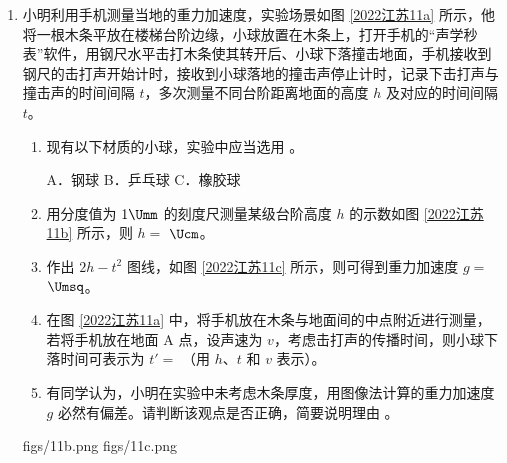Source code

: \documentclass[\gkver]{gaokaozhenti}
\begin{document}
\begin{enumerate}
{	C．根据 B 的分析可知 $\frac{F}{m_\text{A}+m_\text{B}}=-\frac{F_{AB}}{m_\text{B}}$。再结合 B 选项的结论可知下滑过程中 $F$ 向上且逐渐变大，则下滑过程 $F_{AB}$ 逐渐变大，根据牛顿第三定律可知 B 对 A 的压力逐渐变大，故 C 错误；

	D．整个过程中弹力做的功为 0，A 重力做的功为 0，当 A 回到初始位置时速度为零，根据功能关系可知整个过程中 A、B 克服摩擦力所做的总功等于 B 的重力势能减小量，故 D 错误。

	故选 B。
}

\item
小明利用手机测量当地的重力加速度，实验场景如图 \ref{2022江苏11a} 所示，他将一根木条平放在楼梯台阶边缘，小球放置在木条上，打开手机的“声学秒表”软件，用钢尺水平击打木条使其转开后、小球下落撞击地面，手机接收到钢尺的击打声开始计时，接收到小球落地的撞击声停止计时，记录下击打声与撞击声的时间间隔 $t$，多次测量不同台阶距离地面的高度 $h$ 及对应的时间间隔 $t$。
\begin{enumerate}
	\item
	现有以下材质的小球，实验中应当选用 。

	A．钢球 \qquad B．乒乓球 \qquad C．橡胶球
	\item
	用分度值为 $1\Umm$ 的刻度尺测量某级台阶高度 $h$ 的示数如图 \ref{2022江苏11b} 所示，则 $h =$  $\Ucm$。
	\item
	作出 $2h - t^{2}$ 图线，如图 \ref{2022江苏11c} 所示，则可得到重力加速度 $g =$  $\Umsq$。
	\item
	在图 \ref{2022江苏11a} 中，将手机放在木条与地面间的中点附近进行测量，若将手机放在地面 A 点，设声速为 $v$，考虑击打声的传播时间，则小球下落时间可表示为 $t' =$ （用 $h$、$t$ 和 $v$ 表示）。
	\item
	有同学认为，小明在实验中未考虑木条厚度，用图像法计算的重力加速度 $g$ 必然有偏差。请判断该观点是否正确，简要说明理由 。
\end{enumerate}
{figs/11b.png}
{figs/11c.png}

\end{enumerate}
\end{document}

===

> [Problem]:
Output the records above in their entirety and exactly, leaving out all images.

> [Answer area]:
Source code

: \documentclass[\gkver]{gaokaozhenti}
\begin{document}
\begin{enumerate}
{	C．根据 B 的分析可知 $\frac{F}{m_\text{A}+m_\text{B}}=-\frac{F_{AB}}{m_\text{B}}$。再结合 B 选项的结论可知下滑过程中 $F$ 向上且逐渐变大，则下滑过程 $F_{AB}$ 逐渐变大，根据牛顿第三定律可知 B 对 A 的压力逐渐变大，故 C 错误；

	D．整个过程中弹力做的功为 0，A 重力做的功为 0，当 A 回到初始位置时速度为零，根据功能关系可知整个过程中 A、B 克服摩擦力所做的总功等于 B 的重力势能减小量，故 D 错误。

	故选 B。
}

\item
小明利用手机测量当地的重力加速度，实验场景如图 \ref{2022江苏11a} 所示，他将一根木条平放在楼梯台阶边缘，小球放置在木条上，打开手机的“声学秒表”软件，用钢尺水平击打木条使其转开后、小球下落撞击地面，手机接收到钢尺的击打声开始计时，接收到小球落地的撞击声停止计时，记录下击打声与撞击声的时间间隔 $t$，多次测量不同台阶距离地面的高度 $h$ 及对应的时间间隔 $t$。
\begin{enumerate}
	\item
	现有以下材质的小球，实验中应当选用 。

	A．钢球 \qquad B．乒乓球 \qquad C．橡胶球
	\item
	用分度值为 $1\Umm$ 的刻度尺测量某级台阶高度 $h$ 的示数如图 \ref{2022江苏11b} 所示，则 $h =$  $\Ucm$。
	\item
	作出 $2h - t^{2}$ 图线，如图 \ref{2022江苏11c} 所示，则可得到重力加速度 $g =$  $\Umsq$。
	\item
	在图 \ref{2022江苏11a} 中，将手机放在木条与地面间的中点附近进行测量，若将手机放在地面 A 点，设声速为 $v$，考虑击打声的传播时间，则小球下落时间可表示为 $t' =$ （用 $h$、$t$ 和 $v$ 表示）。
	\item
	有同学认为，小明在实验中未考虑木条厚度，用图像法计算的重力加速度 $g$ 必然有偏差。请判断该观点是否正确，简要说明理由 。
\end{enumerate}
{figs/11b.png}
{figs/11c.png}

\end{enumerate}
\end{document}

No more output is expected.